:: What the exercise asks ::
Within the entries below, the lines from the one with "is terrible majesty." through the one with "Then the LORD" are to be set down exactly, both ends kept.

*** Block opens ***

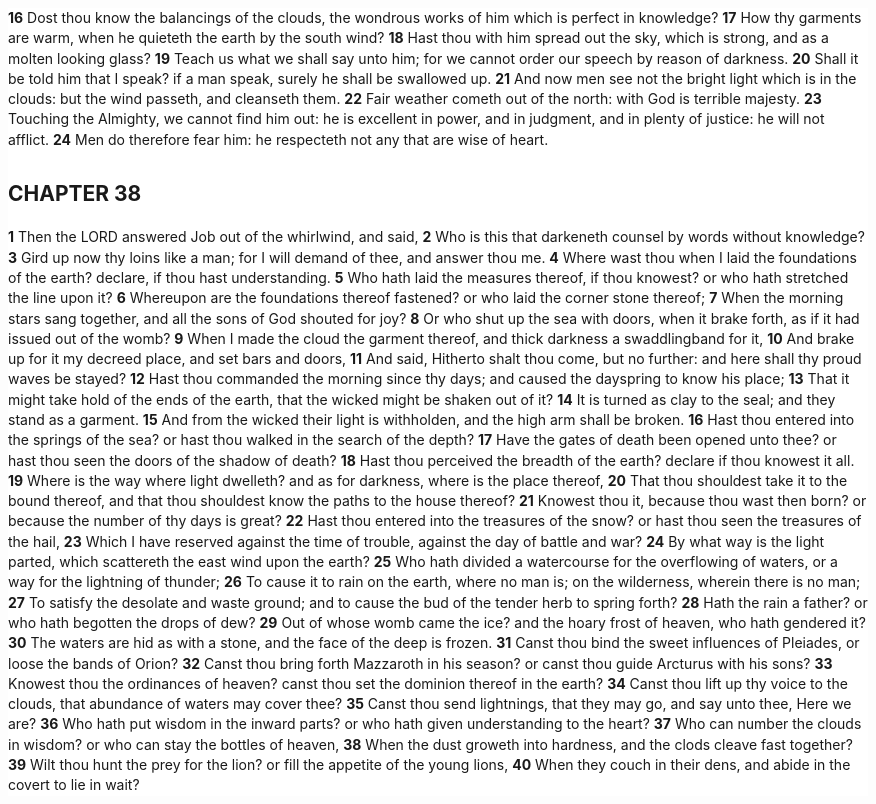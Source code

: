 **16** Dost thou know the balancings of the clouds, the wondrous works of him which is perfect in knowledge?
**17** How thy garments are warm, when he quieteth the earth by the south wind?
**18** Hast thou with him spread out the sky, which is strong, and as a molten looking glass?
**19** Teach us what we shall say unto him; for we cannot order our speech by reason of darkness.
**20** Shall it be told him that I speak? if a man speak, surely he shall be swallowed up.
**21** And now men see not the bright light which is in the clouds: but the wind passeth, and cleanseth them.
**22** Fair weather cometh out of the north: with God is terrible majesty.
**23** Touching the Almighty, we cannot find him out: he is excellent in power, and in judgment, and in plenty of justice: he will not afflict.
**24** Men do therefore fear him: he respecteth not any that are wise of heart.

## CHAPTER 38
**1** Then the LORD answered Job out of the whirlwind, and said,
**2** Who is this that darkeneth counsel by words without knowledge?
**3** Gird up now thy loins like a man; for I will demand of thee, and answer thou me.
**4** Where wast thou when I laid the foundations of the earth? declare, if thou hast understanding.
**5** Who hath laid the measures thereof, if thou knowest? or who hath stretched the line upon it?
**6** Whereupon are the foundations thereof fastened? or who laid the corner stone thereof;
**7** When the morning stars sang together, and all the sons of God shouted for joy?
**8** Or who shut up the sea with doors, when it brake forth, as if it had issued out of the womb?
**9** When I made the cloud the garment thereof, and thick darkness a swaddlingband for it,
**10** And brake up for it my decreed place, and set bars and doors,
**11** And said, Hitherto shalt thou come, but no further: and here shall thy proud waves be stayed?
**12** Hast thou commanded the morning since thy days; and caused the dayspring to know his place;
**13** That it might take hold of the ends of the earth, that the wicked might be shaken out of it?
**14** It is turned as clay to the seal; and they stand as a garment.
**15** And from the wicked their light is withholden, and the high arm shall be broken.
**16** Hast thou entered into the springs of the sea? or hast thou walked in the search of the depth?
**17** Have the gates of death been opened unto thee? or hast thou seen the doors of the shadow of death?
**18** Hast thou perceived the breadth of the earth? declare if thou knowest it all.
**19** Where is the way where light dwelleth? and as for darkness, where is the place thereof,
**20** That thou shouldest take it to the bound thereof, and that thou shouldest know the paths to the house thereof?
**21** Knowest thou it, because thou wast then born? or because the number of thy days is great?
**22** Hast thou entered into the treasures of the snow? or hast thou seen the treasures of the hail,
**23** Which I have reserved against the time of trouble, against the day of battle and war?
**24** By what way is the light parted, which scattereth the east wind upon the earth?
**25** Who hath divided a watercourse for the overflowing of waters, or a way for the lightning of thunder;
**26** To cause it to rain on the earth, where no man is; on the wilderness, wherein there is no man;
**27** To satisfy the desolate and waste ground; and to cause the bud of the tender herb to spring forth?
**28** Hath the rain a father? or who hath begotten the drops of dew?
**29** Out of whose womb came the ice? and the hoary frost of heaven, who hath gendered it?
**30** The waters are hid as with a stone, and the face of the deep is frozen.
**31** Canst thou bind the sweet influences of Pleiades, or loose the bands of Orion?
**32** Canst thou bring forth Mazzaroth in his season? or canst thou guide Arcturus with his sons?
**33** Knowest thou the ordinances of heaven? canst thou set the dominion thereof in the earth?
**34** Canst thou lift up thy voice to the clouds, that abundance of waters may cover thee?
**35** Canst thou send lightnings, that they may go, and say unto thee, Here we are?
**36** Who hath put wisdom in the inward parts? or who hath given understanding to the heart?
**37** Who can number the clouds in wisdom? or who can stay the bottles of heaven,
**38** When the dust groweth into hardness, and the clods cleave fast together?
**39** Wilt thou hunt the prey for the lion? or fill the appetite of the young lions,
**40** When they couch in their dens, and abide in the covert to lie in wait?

*** Block closes ***
*** Block opens ***

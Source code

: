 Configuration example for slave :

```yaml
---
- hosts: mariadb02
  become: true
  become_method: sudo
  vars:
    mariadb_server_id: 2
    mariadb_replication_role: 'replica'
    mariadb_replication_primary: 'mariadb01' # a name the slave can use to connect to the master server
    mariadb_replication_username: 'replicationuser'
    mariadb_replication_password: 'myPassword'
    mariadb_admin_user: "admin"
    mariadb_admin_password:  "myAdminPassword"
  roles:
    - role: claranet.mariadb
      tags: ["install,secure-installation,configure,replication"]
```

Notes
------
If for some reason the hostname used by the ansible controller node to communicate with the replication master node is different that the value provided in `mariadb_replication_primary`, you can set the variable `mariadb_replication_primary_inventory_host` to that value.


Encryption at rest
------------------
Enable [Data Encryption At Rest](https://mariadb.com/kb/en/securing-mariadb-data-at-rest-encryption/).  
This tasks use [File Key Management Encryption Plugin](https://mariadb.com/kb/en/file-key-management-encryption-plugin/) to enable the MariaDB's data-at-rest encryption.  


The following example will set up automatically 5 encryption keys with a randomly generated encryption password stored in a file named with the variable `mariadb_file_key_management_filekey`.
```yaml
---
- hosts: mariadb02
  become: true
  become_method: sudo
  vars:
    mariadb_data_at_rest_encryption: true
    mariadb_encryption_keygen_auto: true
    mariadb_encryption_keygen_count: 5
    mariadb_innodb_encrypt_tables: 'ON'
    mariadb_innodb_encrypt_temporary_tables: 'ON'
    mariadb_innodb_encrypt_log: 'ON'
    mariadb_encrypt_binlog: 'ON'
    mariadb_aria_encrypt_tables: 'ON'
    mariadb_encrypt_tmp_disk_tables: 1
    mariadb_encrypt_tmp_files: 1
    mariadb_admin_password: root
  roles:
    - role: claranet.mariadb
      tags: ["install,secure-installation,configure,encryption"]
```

*** Block closes ***

:: Result of the task ::
**22** Fair weather cometh out of the north: with God is terrible majesty.
**23** Touching the Almighty, we cannot find him out: he is excellent in power, and in judgment, and in plenty of justice: he will not afflict.
**24** Men do therefore fear him: he respecteth not any that are wise of heart.

## CHAPTER 38
**1** Then the LORD answered Job out of the whirlwind, and said,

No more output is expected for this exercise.